Jaclyn: “I have two new cousins!”
Michelle: “Your aunt had twins?”
Jaclyn: “No… one’s 18 and one’s 25. My uncle found them on Facebook.”

Coop(erman): “I’m sure there are some of you that would rather set yourselves on fire than run for public office.”

Coop: “They might be relevent. They might be giants; they might be relevent; who knows.”

Coop: “You have Lord of the Flies being practiced at the municipal level.”

Richards: “You’re not going to get your girlfriend a basket from Cracker Barrel.”
Guy: “I dunno, I might.”
Richards: “If your girlfriend is white trash.”

Coop: “They knew each other–” (lower voice) “–we might say.”

Sadie: “I’ve only met [my mentee] once, so we’re going to work on that.”
Medley: “Carl’s is calling your name!”
Sadie: “Well… if you want to walk through the hood, that’s cool.”

Richards: “One of the requirements of this class is that I have to expose you, like a flasher, to theory.”
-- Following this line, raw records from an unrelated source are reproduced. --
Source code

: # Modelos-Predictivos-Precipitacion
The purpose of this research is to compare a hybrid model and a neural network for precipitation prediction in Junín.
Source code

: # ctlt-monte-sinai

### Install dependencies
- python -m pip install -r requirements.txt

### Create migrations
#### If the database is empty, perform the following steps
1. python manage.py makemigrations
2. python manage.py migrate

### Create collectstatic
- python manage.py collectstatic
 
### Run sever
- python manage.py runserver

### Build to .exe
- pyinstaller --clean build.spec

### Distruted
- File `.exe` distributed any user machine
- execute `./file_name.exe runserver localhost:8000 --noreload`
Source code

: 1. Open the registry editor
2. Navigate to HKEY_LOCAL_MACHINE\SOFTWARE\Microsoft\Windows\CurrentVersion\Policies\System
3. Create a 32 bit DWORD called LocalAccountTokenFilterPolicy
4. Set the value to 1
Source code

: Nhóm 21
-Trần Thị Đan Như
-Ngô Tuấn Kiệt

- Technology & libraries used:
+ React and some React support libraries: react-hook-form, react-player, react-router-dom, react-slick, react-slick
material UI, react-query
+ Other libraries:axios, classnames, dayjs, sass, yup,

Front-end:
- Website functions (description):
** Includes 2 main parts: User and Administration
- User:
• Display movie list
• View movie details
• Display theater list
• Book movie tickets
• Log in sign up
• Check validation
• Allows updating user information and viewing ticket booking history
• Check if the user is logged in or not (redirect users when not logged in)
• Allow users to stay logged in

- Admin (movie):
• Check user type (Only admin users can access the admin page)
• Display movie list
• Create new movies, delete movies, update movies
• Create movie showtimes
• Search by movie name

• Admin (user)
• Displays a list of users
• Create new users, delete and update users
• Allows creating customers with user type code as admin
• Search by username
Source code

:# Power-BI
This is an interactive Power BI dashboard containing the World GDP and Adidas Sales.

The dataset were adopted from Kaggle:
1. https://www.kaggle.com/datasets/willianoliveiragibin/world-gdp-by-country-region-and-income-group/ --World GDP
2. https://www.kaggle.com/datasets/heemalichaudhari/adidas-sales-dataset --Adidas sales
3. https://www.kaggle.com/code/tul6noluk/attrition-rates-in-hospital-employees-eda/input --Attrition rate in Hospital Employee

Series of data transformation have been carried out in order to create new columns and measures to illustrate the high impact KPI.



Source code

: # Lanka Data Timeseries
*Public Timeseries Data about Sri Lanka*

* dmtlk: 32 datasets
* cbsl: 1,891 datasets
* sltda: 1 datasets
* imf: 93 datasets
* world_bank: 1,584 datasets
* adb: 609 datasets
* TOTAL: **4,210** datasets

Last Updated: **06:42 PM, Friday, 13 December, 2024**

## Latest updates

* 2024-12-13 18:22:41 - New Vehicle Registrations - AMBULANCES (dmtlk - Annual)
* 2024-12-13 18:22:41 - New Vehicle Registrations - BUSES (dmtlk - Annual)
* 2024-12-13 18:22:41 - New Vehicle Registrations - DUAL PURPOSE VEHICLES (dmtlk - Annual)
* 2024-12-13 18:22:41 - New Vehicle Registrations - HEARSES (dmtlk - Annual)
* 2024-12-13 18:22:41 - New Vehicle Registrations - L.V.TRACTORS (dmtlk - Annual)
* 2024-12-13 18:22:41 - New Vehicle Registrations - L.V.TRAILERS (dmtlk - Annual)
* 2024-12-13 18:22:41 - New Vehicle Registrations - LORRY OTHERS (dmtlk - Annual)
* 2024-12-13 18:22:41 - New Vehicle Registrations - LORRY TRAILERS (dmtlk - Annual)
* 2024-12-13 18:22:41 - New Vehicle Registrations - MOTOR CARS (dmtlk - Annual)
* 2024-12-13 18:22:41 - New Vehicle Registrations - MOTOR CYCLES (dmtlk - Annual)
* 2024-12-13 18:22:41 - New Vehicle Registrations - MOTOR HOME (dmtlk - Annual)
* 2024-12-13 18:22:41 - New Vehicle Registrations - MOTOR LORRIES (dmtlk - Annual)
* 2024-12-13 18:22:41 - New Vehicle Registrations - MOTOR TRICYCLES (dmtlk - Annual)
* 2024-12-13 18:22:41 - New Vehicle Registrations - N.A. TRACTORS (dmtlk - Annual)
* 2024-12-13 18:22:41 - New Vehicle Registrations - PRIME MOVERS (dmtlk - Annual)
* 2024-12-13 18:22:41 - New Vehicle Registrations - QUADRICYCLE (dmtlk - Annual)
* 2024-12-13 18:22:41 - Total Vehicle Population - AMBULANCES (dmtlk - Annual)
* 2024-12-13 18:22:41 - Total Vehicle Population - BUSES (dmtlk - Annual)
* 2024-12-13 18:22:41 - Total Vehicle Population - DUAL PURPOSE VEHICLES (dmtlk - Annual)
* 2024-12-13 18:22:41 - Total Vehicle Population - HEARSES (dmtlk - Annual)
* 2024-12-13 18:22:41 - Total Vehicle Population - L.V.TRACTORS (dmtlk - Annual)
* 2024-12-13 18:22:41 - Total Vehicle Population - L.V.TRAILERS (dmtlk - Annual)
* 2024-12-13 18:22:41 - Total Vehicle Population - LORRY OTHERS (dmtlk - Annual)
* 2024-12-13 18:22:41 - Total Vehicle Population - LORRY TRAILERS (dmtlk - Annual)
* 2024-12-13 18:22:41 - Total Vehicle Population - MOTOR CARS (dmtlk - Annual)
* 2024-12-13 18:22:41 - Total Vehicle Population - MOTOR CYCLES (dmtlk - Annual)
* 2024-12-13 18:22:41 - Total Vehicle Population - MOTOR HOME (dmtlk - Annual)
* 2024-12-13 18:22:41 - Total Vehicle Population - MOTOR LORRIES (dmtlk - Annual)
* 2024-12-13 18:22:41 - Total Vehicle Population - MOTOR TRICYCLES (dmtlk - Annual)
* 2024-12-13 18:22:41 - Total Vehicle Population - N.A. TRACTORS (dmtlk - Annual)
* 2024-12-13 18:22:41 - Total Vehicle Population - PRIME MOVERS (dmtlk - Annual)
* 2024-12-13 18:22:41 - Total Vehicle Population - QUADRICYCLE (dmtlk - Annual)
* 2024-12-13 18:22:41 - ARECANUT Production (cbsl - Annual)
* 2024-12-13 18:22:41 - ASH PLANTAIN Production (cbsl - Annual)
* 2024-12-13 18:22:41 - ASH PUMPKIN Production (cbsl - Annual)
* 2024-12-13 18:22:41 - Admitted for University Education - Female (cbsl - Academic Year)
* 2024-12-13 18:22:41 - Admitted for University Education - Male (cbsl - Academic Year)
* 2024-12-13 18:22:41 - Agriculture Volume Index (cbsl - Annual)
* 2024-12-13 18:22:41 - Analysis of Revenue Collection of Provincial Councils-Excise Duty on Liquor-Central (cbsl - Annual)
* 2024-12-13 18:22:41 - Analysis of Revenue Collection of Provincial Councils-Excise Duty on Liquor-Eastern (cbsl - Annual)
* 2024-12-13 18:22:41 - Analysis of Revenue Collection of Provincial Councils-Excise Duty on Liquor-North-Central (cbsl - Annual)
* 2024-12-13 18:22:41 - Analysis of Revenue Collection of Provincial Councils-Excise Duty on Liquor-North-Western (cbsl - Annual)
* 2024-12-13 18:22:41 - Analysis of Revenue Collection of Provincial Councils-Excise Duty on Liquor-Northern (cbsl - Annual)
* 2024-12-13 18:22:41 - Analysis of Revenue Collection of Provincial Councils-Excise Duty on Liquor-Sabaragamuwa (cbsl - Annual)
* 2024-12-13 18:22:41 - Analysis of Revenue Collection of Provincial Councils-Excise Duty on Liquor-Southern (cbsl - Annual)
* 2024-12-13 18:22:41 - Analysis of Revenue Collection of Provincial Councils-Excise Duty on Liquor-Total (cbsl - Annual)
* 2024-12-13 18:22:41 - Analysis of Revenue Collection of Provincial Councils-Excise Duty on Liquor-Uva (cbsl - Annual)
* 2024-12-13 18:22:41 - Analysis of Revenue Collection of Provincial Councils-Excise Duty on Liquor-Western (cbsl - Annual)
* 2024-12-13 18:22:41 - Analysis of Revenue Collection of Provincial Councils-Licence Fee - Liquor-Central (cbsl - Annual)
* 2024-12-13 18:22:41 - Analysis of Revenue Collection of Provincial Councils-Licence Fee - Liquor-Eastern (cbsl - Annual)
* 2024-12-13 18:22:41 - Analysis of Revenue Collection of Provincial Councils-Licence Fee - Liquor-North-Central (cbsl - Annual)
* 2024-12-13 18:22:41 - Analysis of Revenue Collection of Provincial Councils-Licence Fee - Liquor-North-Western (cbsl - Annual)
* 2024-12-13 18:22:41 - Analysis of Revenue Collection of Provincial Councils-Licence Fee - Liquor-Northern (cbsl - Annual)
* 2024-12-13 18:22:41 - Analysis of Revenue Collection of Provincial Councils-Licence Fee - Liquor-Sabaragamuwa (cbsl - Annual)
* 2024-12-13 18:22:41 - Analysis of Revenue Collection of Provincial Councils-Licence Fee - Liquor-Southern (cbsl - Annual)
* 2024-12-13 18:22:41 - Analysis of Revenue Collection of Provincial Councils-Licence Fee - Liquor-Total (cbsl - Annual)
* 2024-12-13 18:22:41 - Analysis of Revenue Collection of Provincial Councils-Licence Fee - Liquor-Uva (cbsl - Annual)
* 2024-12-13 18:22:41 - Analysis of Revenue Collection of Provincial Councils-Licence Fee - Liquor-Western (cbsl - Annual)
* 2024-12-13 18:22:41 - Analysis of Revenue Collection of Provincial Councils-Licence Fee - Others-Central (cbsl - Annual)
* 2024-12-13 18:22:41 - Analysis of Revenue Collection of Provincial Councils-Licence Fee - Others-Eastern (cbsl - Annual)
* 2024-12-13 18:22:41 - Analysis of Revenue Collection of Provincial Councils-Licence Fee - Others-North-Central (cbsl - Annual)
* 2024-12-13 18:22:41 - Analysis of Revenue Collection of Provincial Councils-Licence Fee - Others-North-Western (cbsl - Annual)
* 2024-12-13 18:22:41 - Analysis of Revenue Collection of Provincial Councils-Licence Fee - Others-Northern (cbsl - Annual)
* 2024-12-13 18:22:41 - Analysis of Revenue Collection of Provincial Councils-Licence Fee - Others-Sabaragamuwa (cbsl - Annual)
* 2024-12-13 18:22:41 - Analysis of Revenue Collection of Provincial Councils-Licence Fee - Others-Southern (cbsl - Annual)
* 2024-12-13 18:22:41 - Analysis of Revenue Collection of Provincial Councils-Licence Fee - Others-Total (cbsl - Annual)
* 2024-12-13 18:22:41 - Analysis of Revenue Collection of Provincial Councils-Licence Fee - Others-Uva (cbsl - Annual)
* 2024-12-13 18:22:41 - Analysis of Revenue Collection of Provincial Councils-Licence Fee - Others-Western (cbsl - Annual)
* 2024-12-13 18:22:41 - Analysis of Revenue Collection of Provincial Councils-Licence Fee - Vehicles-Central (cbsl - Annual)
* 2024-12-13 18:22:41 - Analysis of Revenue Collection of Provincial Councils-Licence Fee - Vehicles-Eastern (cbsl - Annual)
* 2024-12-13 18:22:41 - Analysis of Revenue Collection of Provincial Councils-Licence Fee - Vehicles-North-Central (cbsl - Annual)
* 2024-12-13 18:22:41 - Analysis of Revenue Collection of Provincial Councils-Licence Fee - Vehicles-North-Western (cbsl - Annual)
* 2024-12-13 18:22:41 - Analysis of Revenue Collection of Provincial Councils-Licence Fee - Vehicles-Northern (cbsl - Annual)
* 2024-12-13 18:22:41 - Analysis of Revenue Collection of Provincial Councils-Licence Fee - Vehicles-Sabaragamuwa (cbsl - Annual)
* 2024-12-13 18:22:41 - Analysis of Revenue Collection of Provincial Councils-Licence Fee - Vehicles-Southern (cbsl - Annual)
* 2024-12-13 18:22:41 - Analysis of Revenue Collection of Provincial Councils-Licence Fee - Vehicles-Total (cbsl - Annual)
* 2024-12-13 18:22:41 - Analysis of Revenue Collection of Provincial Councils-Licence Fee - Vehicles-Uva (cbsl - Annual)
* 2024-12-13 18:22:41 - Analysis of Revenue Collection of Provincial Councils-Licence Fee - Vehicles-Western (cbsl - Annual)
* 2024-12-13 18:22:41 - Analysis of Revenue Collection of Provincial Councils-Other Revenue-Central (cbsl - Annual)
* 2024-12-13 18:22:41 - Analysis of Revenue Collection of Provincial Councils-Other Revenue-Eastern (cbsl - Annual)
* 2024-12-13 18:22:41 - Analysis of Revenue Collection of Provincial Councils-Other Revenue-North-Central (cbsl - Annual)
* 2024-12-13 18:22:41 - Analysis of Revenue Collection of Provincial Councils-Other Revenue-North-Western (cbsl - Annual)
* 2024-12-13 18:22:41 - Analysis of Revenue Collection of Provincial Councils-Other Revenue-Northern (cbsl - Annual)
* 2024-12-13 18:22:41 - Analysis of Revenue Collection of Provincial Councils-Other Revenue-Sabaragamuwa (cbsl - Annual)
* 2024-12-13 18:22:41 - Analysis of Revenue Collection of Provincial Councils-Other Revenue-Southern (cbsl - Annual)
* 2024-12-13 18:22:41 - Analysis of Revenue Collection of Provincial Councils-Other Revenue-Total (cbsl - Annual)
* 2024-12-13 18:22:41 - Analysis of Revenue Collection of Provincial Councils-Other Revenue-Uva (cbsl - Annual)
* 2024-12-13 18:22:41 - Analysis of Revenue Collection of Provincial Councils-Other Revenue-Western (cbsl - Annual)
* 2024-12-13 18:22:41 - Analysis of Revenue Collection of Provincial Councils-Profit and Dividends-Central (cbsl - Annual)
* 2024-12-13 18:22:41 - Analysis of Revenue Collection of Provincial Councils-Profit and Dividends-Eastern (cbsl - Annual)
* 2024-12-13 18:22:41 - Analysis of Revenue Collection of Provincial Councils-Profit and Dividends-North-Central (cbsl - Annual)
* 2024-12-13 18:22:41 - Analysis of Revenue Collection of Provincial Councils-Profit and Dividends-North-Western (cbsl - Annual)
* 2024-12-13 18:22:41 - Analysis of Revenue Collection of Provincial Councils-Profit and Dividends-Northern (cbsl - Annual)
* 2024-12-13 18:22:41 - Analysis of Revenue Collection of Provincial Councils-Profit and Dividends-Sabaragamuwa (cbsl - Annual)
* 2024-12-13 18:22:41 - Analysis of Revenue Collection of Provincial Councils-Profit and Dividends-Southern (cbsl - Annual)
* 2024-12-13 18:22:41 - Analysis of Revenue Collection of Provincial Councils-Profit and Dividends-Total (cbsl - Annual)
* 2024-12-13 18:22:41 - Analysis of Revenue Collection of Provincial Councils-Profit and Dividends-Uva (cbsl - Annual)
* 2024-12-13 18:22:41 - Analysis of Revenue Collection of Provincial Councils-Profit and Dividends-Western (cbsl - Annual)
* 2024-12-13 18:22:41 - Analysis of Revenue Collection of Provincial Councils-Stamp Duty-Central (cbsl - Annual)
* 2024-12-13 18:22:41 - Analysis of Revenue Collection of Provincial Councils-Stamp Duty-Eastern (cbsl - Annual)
Richards, on a picture of Jim (Huck Finn) holding a bucket: “The previous class got side-tracked by discussing whether the bucket is a vaginal symbol.”
Class: *discusses*
Richards: “It’s VERY vaginal!”

Richards: “If you’ve seen a runway model, what do they look like?”
Girl: “Hungry.”

Watkins, the Journalism teacher: “We don’t care about truth! What do we care about?”
Guy: “Advertising revenue.”

Watkins on Twilight: “Don’t they have vampire sex in the last one? It moves away from Mormonville….”
(later)
Watkins on defensive, staunch editorials: “…or cross this line and I kill you. Or turn you into a vampire.”
Guy: “A sex vampire.”

Coop on expectations of (say housing) contracts: “You don’t want to come home and find someone in your bed. That might be a happy surprise for some of you.”

Brinn on separating the headline from the article writer: “You can write ‘Martians Land on the Moon’ if you want.”
Miles: “Which would apply in this case since it’s Palin.”